Problem — Retype the records in full, keeping each character as it is.

Listed records —
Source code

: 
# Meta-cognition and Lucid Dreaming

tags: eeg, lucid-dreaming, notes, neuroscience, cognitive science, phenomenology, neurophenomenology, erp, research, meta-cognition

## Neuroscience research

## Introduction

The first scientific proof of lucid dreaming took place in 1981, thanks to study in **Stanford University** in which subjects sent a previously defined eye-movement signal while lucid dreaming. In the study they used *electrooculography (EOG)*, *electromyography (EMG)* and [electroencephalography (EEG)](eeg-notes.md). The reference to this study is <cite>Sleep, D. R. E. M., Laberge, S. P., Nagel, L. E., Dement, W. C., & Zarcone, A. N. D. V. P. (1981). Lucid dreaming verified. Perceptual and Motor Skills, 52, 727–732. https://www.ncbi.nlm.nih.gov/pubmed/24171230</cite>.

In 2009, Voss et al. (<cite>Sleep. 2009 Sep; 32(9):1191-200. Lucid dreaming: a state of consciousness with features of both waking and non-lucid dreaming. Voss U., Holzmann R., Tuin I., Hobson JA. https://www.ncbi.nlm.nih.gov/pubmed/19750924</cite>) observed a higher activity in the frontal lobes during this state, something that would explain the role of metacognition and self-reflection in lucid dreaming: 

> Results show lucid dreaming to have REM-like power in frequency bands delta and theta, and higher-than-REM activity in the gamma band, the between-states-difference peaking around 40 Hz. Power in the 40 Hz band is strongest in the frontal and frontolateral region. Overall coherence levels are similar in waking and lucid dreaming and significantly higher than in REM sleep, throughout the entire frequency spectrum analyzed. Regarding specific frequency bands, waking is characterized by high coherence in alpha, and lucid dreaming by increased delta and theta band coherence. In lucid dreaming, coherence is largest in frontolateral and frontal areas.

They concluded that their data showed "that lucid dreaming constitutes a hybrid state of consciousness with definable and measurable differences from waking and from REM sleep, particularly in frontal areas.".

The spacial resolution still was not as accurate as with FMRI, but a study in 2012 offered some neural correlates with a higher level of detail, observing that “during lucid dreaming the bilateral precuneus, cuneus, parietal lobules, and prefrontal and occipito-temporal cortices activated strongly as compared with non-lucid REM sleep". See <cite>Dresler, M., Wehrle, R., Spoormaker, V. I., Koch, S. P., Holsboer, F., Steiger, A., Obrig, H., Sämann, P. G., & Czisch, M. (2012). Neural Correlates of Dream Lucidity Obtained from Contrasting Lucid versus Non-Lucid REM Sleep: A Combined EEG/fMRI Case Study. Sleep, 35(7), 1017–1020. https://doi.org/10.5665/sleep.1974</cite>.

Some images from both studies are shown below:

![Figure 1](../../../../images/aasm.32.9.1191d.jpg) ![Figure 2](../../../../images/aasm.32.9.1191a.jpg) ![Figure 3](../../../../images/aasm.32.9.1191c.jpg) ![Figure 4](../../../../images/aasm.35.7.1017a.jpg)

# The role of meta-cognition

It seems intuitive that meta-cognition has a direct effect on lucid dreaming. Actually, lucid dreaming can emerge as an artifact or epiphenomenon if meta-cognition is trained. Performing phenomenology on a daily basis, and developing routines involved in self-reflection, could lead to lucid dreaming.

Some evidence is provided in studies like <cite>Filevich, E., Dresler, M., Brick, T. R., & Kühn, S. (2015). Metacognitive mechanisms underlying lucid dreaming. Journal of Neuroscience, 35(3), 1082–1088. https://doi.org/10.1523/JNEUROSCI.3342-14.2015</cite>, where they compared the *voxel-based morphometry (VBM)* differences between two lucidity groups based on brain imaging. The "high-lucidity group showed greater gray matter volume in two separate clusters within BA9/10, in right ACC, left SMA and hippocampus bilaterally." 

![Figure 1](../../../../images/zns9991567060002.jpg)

Solution for this exercise —
Source code

: 
# Meta-cognition and Lucid Dreaming

tags: eeg, lucid-dreaming, notes, neuroscience, cognitive science, phenomenology, neurophenomenology, erp, research, meta-cognition

## Neuroscience research

## Introduction

The first scientific proof of lucid dreaming took place in 1981, thanks to study in **Stanford University** in which subjects sent a previously defined eye-movement signal while lucid dreaming. In the study they used *electrooculography (EOG)*, *electromyography (EMG)* and [electroencephalography (EEG)](eeg-notes.md). The reference to this study is <cite>Sleep, D. R. E. M., Laberge, S. P., Nagel, L. E., Dement, W. C., & Zarcone, A. N. D. V. P. (1981). Lucid dreaming verified. Perceptual and Motor Skills, 52, 727–732. https://www.ncbi.nlm.nih.gov/pubmed/24171230</cite>.

In 2009, Voss et al. (<cite>Sleep. 2009 Sep; 32(9):1191-200. Lucid dreaming: a state of consciousness with features of both waking and non-lucid dreaming. Voss U., Holzmann R., Tuin I., Hobson JA. https://www.ncbi.nlm.nih.gov/pubmed/19750924</cite>) observed a higher activity in the frontal lobes during this state, something that would explain the role of metacognition and self-reflection in lucid dreaming: 

> Results show lucid dreaming to have REM-like power in frequency bands delta and theta, and higher-than-REM activity in the gamma band, the between-states-difference peaking around 40 Hz. Power in the 40 Hz band is strongest in the frontal and frontolateral region. Overall coherence levels are similar in waking and lucid dreaming and significantly higher than in REM sleep, throughout the entire frequency spectrum analyzed. Regarding specific frequency bands, waking is characterized by high coherence in alpha, and lucid dreaming by increased delta and theta band coherence. In lucid dreaming, coherence is largest in frontolateral and frontal areas.

They concluded that their data showed "that lucid dreaming constitutes a hybrid state of consciousness with definable and measurable differences from waking and from REM sleep, particularly in frontal areas.".

The spacial resolution still was not as accurate as with FMRI, but a study in 2012 offered some neural correlates with a higher level of detail, observing that “during lucid dreaming the bilateral precuneus, cuneus, parietal lobules, and prefrontal and occipito-temporal cortices activated strongly as compared with non-lucid REM sleep". See <cite>Dresler, M., Wehrle, R., Spoormaker, V. I., Koch, S. P., Holsboer, F., Steiger, A., Obrig, H., Sämann, P. G., & Czisch, M. (2012). Neural Correlates of Dream Lucidity Obtained from Contrasting Lucid versus Non-Lucid REM Sleep: A Combined EEG/fMRI Case Study. Sleep, 35(7), 1017–1020. https://doi.org/10.5665/sleep.1974</cite>.

Some images from both studies are shown below:

![Figure 1](../../../../images/aasm.32.9.1191d.jpg) ![Figure 2](../../../../images/aasm.32.9.1191a.jpg) ![Figure 3](../../../../images/aasm.32.9.1191c.jpg) ![Figure 4](../../../../images/aasm.35.7.1017a.jpg)

# The role of meta-cognition

It seems intuitive that meta-cognition has a direct effect on lucid dreaming. Actually, lucid dreaming can emerge as an artifact or epiphenomenon if meta-cognition is trained. Performing phenomenology on a daily basis, and developing routines involved in self-reflection, could lead to lucid dreaming.

Some evidence is provided in studies like <cite>Filevich, E., Dresler, M., Brick, T. R., & Kühn, S. (2015). Metacognitive mechanisms underlying lucid dreaming. Journal of Neuroscience, 35(3), 1082–1088. https://doi.org/10.1523/JNEUROSCI.3342-14.2015</cite>, where they compared the *voxel-based morphometry (VBM)* differences between two lucidity groups based on brain imaging. The "high-lucidity group showed greater gray matter volume in two separate clusters within BA9/10, in right ACC, left SMA and hippocampus bilaterally." 

![Figure 1](../../../../images/zns9991567060002.jpg)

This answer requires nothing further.